Exercise goal. Look for the string "using" in the material below. Copy every line where you find it.

Stored data.
-=-=-

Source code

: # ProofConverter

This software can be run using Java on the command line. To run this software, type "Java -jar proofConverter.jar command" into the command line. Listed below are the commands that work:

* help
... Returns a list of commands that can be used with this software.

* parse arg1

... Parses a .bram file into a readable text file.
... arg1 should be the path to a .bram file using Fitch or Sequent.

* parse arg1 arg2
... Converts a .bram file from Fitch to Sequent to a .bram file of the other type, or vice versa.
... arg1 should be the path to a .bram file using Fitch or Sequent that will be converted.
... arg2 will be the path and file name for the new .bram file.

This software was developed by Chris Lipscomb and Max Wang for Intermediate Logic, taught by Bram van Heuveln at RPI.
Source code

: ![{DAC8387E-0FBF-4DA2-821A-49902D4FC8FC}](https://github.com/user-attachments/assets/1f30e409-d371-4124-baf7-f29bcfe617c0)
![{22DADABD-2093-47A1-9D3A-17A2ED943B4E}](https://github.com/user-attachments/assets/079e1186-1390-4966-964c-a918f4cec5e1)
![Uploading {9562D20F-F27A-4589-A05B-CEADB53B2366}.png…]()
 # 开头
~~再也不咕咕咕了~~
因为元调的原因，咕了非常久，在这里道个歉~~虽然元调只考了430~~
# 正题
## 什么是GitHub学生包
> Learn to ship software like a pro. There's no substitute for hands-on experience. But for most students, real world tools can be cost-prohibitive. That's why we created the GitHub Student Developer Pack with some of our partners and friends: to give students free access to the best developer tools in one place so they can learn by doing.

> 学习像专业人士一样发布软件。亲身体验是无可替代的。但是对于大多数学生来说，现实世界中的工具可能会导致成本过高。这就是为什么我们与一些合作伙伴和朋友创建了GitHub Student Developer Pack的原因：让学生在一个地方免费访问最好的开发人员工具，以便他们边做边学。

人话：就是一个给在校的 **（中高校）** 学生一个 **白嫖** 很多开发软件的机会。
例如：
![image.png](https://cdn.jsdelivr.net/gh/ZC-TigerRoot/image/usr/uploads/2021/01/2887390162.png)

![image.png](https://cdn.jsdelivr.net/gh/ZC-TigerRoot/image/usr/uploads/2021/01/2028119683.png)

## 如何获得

-=-=-

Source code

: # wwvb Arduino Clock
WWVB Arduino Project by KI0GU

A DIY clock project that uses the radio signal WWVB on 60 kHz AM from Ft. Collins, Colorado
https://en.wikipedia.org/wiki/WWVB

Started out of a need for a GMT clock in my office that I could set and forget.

-=-=-

Response to this exercise.
This software can be run using Java on the command line. To run this software, type "Java -jar proofConverter.jar command" into the command line. Listed below are the commands that work:
... arg1 should be the path to a .bram file using Fitch or Sequent.
... arg1 should be the path to a .bram file using Fitch or Sequent that will be converted.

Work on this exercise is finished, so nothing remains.